EDITORIAL
Today's financial alchemy
Published Sep 23, 2007 8:42 PM
Centuries ago, kings and their royal entourages lived far beyond their means
and, to compensate, conducted never-ending military campaigns, looting
resources and land. War was expensive and failures soon led to empty
treasuries.
Among the royal elite arose the idea that wealth could be created by
transforming base metals into gold. Throughout the Middle Ages, armies of
alchemists labored tirelessly to achieve this goal, but in vain.
Today’s alchemists have been assigned an impossible task: convert
trillions in IOUs and debt into complex financial instruments to create wealth
and profits for Wall Street masters. Economists, mathematicians and physicists
from prestigious universities create incomprehensible computer models and
concoct cocktails of financial instruments. Financial markets and the rating
agencies can’t measure their value or estimate a dependable price.

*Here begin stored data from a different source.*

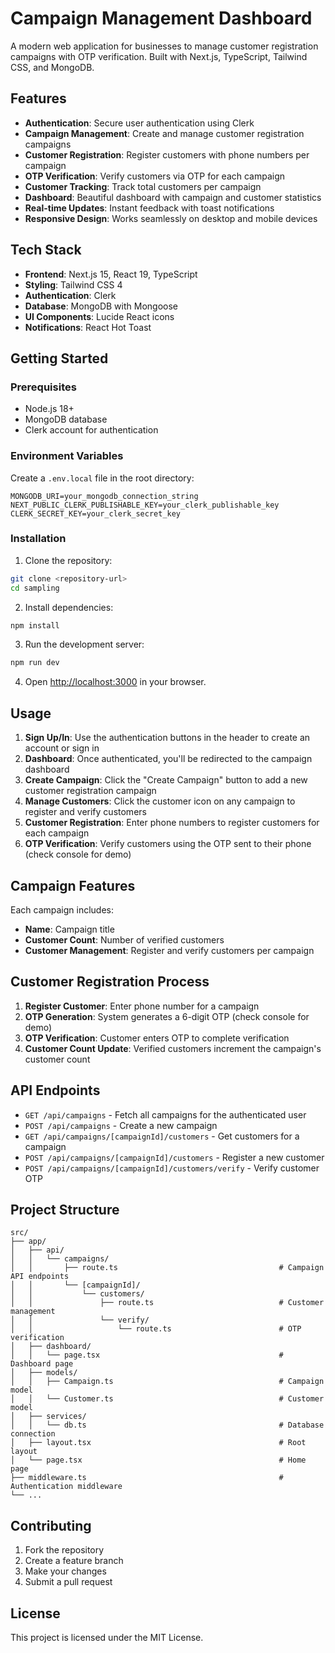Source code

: # Campaign Management Dashboard

A modern web application for businesses to manage customer registration campaigns with OTP verification. Built with Next.js, TypeScript, Tailwind CSS, and MongoDB.

## Features

- **Authentication**: Secure user authentication using Clerk
- **Campaign Management**: Create and manage customer registration campaigns
- **Customer Registration**: Register customers with phone numbers per campaign
- **OTP Verification**: Verify customers via OTP for each campaign
- **Customer Tracking**: Track total customers per campaign
- **Dashboard**: Beautiful dashboard with campaign and customer statistics
- **Real-time Updates**: Instant feedback with toast notifications
- **Responsive Design**: Works seamlessly on desktop and mobile devices

## Tech Stack

- **Frontend**: Next.js 15, React 19, TypeScript
- **Styling**: Tailwind CSS 4
- **Authentication**: Clerk
- **Database**: MongoDB with Mongoose
- **UI Components**: Lucide React icons
- **Notifications**: React Hot Toast

## Getting Started

### Prerequisites

- Node.js 18+
- MongoDB database
- Clerk account for authentication

### Environment Variables

Create a `.env.local` file in the root directory:

```env
MONGODB_URI=your_mongodb_connection_string
NEXT_PUBLIC_CLERK_PUBLISHABLE_KEY=your_clerk_publishable_key
CLERK_SECRET_KEY=your_clerk_secret_key
```

### Installation

1. Clone the repository:

```bash
git clone <repository-url>
cd sampling
```

2. Install dependencies:

```bash
npm install
```

3. Run the development server:

```bash
npm run dev
```

4. Open [http://localhost:3000](http://localhost:3000) in your browser.

## Usage

1. **Sign Up/In**: Use the authentication buttons in the header to create an account or sign in
2. **Dashboard**: Once authenticated, you'll be redirected to the campaign dashboard
3. **Create Campaign**: Click the "Create Campaign" button to add a new customer registration campaign
4. **Manage Customers**: Click the customer icon on any campaign to register and verify customers
5. **Customer Registration**: Enter phone numbers to register customers for each campaign
6. **OTP Verification**: Verify customers using the OTP sent to their phone (check console for demo)

## Campaign Features

Each campaign includes:

- **Name**: Campaign title
- **Customer Count**: Number of verified customers
- **Customer Management**: Register and verify customers per campaign

## Customer Registration Process

1. **Register Customer**: Enter phone number for a campaign
2. **OTP Generation**: System generates a 6-digit OTP (check console for demo)
3. **OTP Verification**: Customer enters OTP to complete verification
4. **Customer Count Update**: Verified customers increment the campaign's customer count

## API Endpoints

- `GET /api/campaigns` - Fetch all campaigns for the authenticated user
- `POST /api/campaigns` - Create a new campaign
- `GET /api/campaigns/[campaignId]/customers` - Get customers for a campaign
- `POST /api/campaigns/[campaignId]/customers` - Register a new customer
- `POST /api/campaigns/[campaignId]/customers/verify` - Verify customer OTP

## Project Structure

```
src/
├── app/
│   ├── api/
│   │   └── campaigns/
│   │       ├── route.ts                                    # Campaign API endpoints
│   │       └── [campaignId]/
│   │           └── customers/
│   │               ├── route.ts                            # Customer management
│   │               └── verify/
│   │                   └── route.ts                        # OTP verification
│   ├── dashboard/
│   │   └── page.tsx                                        # Dashboard page
│   ├── models/
│   │   ├── Campaign.ts                                     # Campaign model
│   │   └── Customer.ts                                     # Customer model
│   ├── services/
│   │   └── db.ts                                           # Database connection
│   ├── layout.tsx                                          # Root layout
│   └── page.tsx                                            # Home page
├── middleware.ts                                           # Authentication middleware
└── ...
```

## Contributing

1. Fork the repository
2. Create a feature branch
3. Make your changes
4. Submit a pull request

## License

This project is licensed under the MIT License.
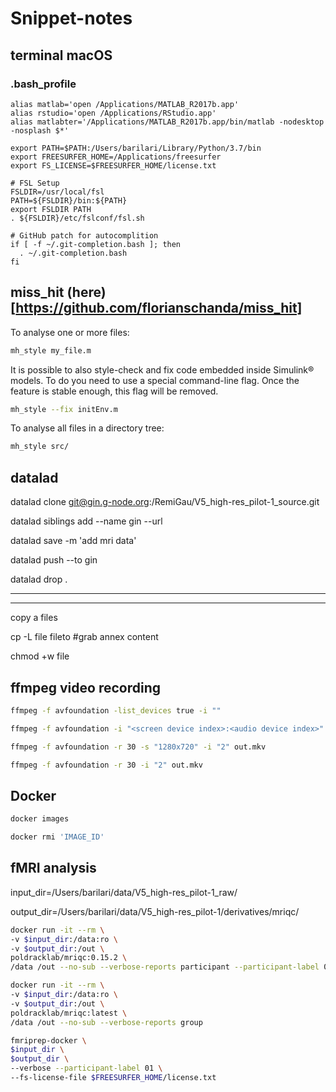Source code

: # Snippet-notes

## terminal macOS

### .bash_profile

```bash_profile
alias matlab='open /Applications/MATLAB_R2017b.app'
alias rstudio='open /Applications/RStudio.app'
alias matlabter='/Applications/MATLAB_R2017b.app/bin/matlab -nodesktop -nosplash $*'

export PATH=$PATH:/Users/barilari/Library/Python/3.7/bin
export FREESURFER_HOME=/Applications/freesurfer
export FS_LICENSE=$FREESURFER_HOME/license.txt

# FSL Setup
FSLDIR=/usr/local/fsl
PATH=${FSLDIR}/bin:${PATH}
export FSLDIR PATH
. ${FSLDIR}/etc/fslconf/fsl.sh

# GitHub patch for autocomplition
if [ -f ~/.git-completion.bash ]; then
  . ~/.git-completion.bash
fi
```

## miss_hit (here)[https://github.com/florianschanda/miss_hit]

To analyse one or more files:

```bash
mh_style my_file.m
```

It is possible to also style-check and fix code embedded inside Simulink® models. To do you need to use a special command-line flag. Once the feature is stable enough, this flag will be removed.

```bash
mh_style --fix initEnv.m
```

To analyse all files in a directory tree:
```bash
mh_style src/
```

## datalad

datalad clone git@gin.g-node.org:/RemiGau/V5_high-res_pilot-1_source.git

datalad siblings add --name gin --url

datalad save -m 'add mri data'

datalad push --to gin

datalad drop .

---



---

copy a files

cp -L file fileto #grab annex content

chmod +w file


## ffmpeg video recording

```bash
ffmpeg -f avfoundation -list_devices true -i ""

ffmpeg -f avfoundation -i "<screen device index>:<audio device index>" output.mkv

ffmpeg -f avfoundation -r 30 -s "1280x720" -i "2" out.mkv

ffmpeg -f avfoundation -r 30 -i "2" out.mkv
```

## Docker

```bash
docker images
```
```bash
docker rmi 'IMAGE_ID'
```

## fMRI analysis

input_dir=/Users/barilari/data/V5_high-res_pilot-1_raw/

output_dir=/Users/barilari/data/V5_high-res_pilot-1/derivatives/mriqc/

```bash
docker run -it --rm \
-v $input_dir:/data:ro \
-v $output_dir:/out \
poldracklab/mriqc:0.15.2 \
/data /out --no-sub --verbose-reports participant --participant-label 001

docker run -it --rm \
-v $input_dir:/data:ro \
-v $output_dir:/out \
poldracklab/mriqc:latest \
/data /out --no-sub --verbose-reports group
```

```bash
fmriprep-docker \
$input_dir \
$output_dir \
--verbose --participant-label 01 \
--fs-license-file $FREESURFER_HOME/license.txt
```
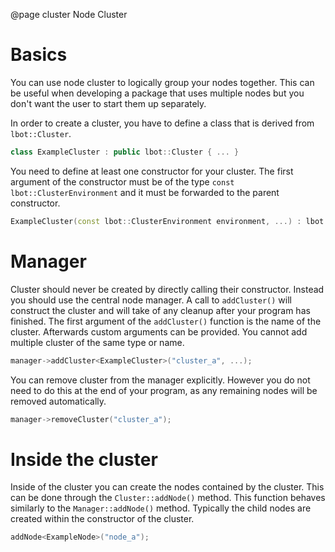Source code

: @page cluster Node Cluster

# Basics
You can use node cluster to logically group your nodes together. This can be useful when developing a package that uses multiple nodes but you don't want the user to start them up separately.

In order to create a cluster, you have to define a class that is derived from `lbot::Cluster`.
```cpp
class ExampleCluster : public lbot::Cluster { ... }
```
You need to define at least one constructor for your cluster. The first argument of the constructor must be of the type `const lbot::ClusterEnvironment` and it must be forwarded to the parent constructor.
```cpp
ExampleCluster(const lbot::ClusterEnvironment environment, ...) : lbot::Cluster(environment) {}
```

# Manager
Cluster should never be created by directly calling their constructor. Instead you should use the central node manager. A call to `addCluster()` will construct the cluster and will take of any cleanup after your program has finished. The first argument of the `addCluster()` function is the name of the cluster. Afterwards custom arguments can be provided. You cannot add multiple cluster of the same type or name.
```cpp
manager->addCluster<ExampleCluster>("cluster_a", ...);
```
You can remove cluster from the manager explicitly. However you do not need to do this at the end of your program, as any remaining nodes will be removed automatically.
```cpp
manager->removeCluster("cluster_a");
```

# Inside the cluster
Inside of the cluster you can create the nodes contained by the cluster. This can be done through the `Cluster::addNode()` method. This function behaves similarly to the `Manager::addNode()` method. Typically the child nodes are created within the constructor of the cluster.
```cpp
addNode<ExampleNode>("node_a");
```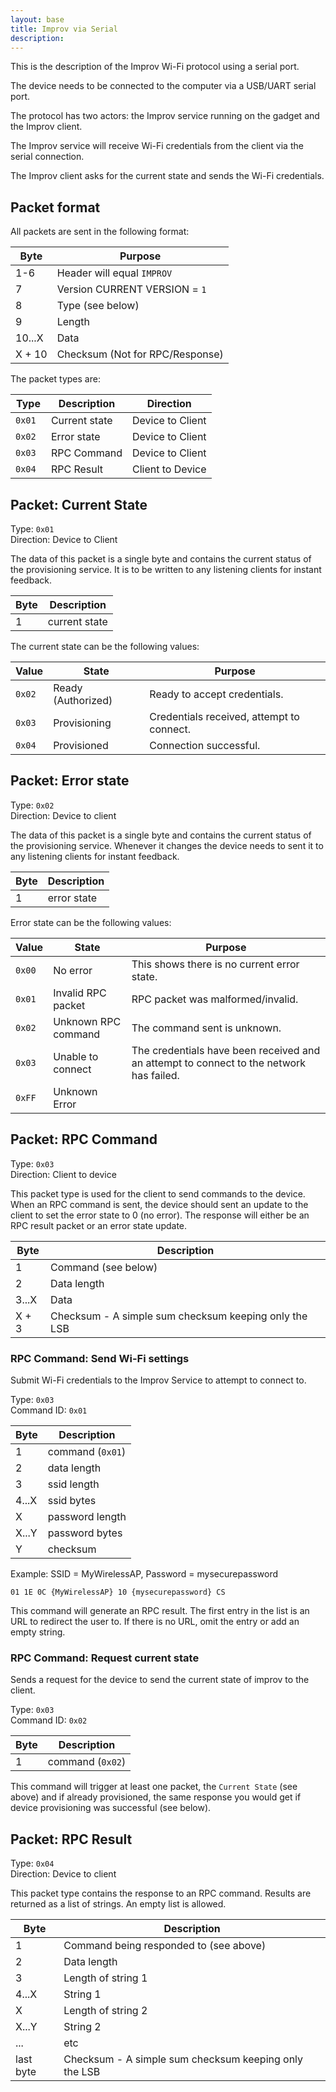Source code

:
 ```yaml
---
layout: base
title: Improv via Serial
description:
---
```


This is the description of the Improv Wi-Fi protocol using a serial port.

The device needs to be connected to the computer via a USB/UART serial port.

The protocol has two actors: the Improv service running on the gadget and the Improv client.

The Improv service will receive Wi-Fi credentials from the client via the serial connection.

The Improv client asks for the current state and sends the Wi-Fi credentials.

## Packet format

All packets are sent in the following format:

| Byte   | Purpose                         |
| ------ | ------------------------------- |
| 1-6    | Header will equal `IMPROV`      |
| 7      | Version   CURRENT VERSION = `1` |
| 8      | Type (see below)                |
| 9      | Length                          |
| 10...X | Data                            |
| X + 10 | Checksum (Not for RPC/Response) |

The packet types are:

| Type | Description | Direction
| ---- | ----------- | --------
| `0x01 ` | Current state | Device to Client
| `0x02 ` | Error state | Device to Client
| `0x03 ` | RPC Command | Device to Client
| `0x04 ` | RPC Result | Client to Device

## Packet: Current State

Type: `0x01`<br>
Direction: Device to Client

The data of this packet is a single byte and contains the current status of the provisioning service. It is to be written to any listening clients for instant feedback.

| Byte | Description      |
| ---- | ---------------- |
| 1    | current state |

The current state can be the following values:

| Value  | State                  | Purpose                                          |
| ------ | ---------------------- | ------------------------------------------------ |
| `0x02` | Ready (Authorized)     | Ready to accept credentials.                     |
| `0x03` | Provisioning           | Credentials received, attempt to connect.        |
| `0x04` | Provisioned            | Connection successful.                           |


## Packet: Error state

Type: `0x02`<br>
Direction: Device to client

The data of this packet is a single byte and contains the current status of the provisioning service. Whenever it changes the device needs to sent it to any listening clients for instant feedback.

| Byte | Description      |
| ---- | ---------------- |
| 1    | error state |

Error state can be the following values:

| Value  | State               | Purpose                                                                                 |
| ------ | ------------------- | --------------------------------------------------------------------------------------- |
| `0x00` | No error            | This shows there is no current error state.                                             |
| `0x01` | Invalid RPC packet  | RPC packet was malformed/invalid.                                                       |
| `0x02` | Unknown RPC command | The command sent is unknown.                                                            |
| `0x03` | Unable to connect   | The credentials have been received and an attempt to connect to the network has failed. |
| `0xFF` | Unknown Error       |                                                                                         |

## Packet: RPC Command

Type: `0x03`<br>
Direction: Client to device

This packet type is used for the client to send commands to the device. When an RPC command is sent, the device should sent an update to the client to set the error state to 0 (no error). The response will either be an RPC result packet or an error state update.

| Byte  | Description                                           |
| ----- | ----------------------------------------------------- |
| 1     | Command (see below)                                   |
| 2     | Data length                                           |
| 3...X | Data                                                  |
| X + 3 | Checksum - A simple sum checksum keeping only the LSB |

### RPC Command: Send Wi-Fi settings

Submit Wi-Fi credentials to the Improv Service to attempt to connect to.

Type: `0x03`<br>
Command ID: `0x01`

| Byte  | Description      |
| ----- | ---------------- |
| 1     | command (`0x01`) |
| 2     | data length      |
| 3     | ssid length      |
| 4...X | ssid bytes       |
| X     | password length  |
| X...Y | password bytes   |
| Y     | checksum         |

Example: SSID = MyWirelessAP, Password = mysecurepassword

```
01 1E 0C {MyWirelessAP} 10 {mysecurepassword} CS
```

This command will generate an RPC result. The first entry in the list is an URL to redirect the user to. If there is no URL, omit the entry or add an empty string.

### RPC Command: Request current state

Sends a request for the device to send the current state of improv to the client.

Type: `0x03`<br>
Command ID: `0x02`

| Byte | Description      |
| ---- | ---------------- |
| 1    | command (`0x02`) |

This command will trigger at least one packet, the `Current State` (see above) and  if already provisioned, the same response you would get if device provisioning was successful (see below).


## Packet: RPC Result

Type: `0x04`<br>
Direction: Device to client

This packet type contains the response to an RPC command. Results are returned as a list of strings. An empty list is allowed.

| Byte      | Description                                           |
| --------- | ----------------------------------------------------- |
| 1         | Command being responded to (see above)                |
| 2         | Data length                                           |
| 3         | Length of string 1                                    |
| 4...X     | String 1                                              |
| X         | Length of string 2                                    |
| X...Y     | String 2                                              |
| ...       | etc                                                   |
| last byte | Checksum - A simple sum checksum keeping only the LSB |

The lack of transparency has confused and panicked the stock market. Billions
have been lost in recent months. Hordes of investors, bankers and brokers have
run for the sidelines clutching their paper wealth to shelter it from the
roiling financial markets.
The crisis began with sub-prime loans packaged by mortgage lenders, bought by
banks and other financial institutions and sold to investors. These
collateralized debt obligations, split into smaller denominations called
tranches, were distributed widely in the U.S. and abroad. They provided lenders
with double-digit interest rates and exorbitant fees. Ten thousand hedge funds
bought into these computer models—“quant funds”—with
borrowed money.
Now the sub-prime mortgage collapse has sent these financial investors into
retreat with heavy losses.
On Sept. 18, the Federal Reserve Board gave the stock market what it
wanted—a whopping half-point cut in the prime interest rate, from 5.25 to
4.75. This unleashed a flood of cheap dollars to provide liquidity and free up
credit—and the stock market responded immediately by shooting up at the
fastest rate in four years. The frenzy and fear that had gripped the financial
institutions was eased, even though many analysts remain uncertain whether the
Fed’s response was too little, too late. They are those who believe that
a collapse of the financial institutions is still in the making.
The Federal Reserve Board, the bankers’ bank, acted as the money spigot
of last resort. This government bank is an integral sector of the stock market
and works with the heads of the largest banks, the leaders of other exchanges,
and government agencies such as the Securities and Exchange Commission. It is
the main catalyst to protect the stock market—the generalizer and
barometer intimately connected to the pension funds, banks, credit unions,
insurance companies and mortgage brokers. Wall Street rests easier, for the
moment.
The stock market bailout by the Fed will lead to an inflationary tide, which
will dilute the living standards of the workers and the oppressed. The value of
their labor power expressed in cheap dollars will make it more difficult for
them to buy back what they produce, at a time when they are plagued by the
rising cost of food, energy, shelter, education and health care and are
drowning in credit-card debt and foreclosures.
Unemployment is on the rise.
Workers and oppressed face inflation and stagnation. We have what appears to be
a rerun of the conditions that led to the stock market crash of October 1987,
but more profound and global. The plunge of the dollar will destabilize global
commodities markets, intensify the tensions among trading partners, and even
unravel trade agreements.
The Iraq and Afghanistan occupations are leaving a trail of death, destruction
and huge deficits. Regardless of its dimensions, the crisis of capitalism will
heighten the struggle of the working class and oppressed and change the
character of the international situation.